But then there are such things as “wobblers” — cases that can be prosecuted by either the city attorney or the district attorney.

City Attorney Mike Aguirre’s Sunroad search warrant is based on alleged misdemeanor violations of the city’s lobbying laws (specifically that Sunroad exec Tom Story violated the one-year lobbying prohibition for former city employees). But there is one felony allegation of conspiracy:

Further, there is probable cause to believe that certain City staff and officials, as well as the Sunroad executives who hired Story, participated in and or committed acts in furtherance of a conspiracy to violate the San Diego Ethics Ordinance …

In the legal community, that’s known as bootstrapping — tacking on a felony charge in order to get a search warrant. And police say they didn’t buy it.

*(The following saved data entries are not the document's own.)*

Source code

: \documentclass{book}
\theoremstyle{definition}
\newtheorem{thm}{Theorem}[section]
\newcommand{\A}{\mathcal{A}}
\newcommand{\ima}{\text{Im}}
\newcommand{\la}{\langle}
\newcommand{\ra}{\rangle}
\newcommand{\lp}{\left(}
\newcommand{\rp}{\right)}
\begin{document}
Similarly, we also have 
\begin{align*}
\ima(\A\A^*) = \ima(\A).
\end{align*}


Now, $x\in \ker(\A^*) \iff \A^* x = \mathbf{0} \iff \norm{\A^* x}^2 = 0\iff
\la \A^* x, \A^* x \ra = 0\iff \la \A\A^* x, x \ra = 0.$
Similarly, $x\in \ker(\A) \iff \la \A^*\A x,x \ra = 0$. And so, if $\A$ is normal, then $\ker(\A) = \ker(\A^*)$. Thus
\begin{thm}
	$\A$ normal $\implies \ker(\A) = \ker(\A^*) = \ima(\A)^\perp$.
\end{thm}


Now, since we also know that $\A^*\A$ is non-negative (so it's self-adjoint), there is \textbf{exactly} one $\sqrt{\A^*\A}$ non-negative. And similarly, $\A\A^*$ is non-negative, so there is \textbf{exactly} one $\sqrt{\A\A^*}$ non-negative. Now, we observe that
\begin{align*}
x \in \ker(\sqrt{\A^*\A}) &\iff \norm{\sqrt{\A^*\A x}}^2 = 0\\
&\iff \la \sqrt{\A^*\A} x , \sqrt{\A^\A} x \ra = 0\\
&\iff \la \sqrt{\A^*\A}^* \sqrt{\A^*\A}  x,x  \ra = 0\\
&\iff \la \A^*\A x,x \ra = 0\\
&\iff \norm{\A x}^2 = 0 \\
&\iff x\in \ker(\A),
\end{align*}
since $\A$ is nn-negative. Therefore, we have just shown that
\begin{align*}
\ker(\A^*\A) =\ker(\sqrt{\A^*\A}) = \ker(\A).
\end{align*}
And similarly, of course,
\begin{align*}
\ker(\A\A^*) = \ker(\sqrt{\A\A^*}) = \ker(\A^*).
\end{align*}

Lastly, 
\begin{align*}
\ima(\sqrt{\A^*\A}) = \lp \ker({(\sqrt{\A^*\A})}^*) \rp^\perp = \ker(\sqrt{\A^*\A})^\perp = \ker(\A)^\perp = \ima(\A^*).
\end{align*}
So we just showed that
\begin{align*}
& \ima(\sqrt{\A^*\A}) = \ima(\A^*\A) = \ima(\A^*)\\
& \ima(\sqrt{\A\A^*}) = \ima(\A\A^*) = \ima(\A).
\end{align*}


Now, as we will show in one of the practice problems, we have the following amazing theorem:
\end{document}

Bill Maheu, executive assistance chief, was the first to deal with the search warrant. “I did not see a conspiracy,” he told me this afternoon.

Chief William Lansdowne then agreed, he said. As did the district attorney and attorney general.

“The community gives law enforcement privilege to do these things such as serve warrants. With that comes responsibility. We cannot violate that responsibility. There’s nothing wrong with asking questions,” Maheu said.

Aguirre said the tactic was sound, and said more details will be released later. “It’s not something that’s done everyday, but [investigator Kim Urie] called around to a bunch of other city attorney’s offices, and that’s where she got the idea,” he said.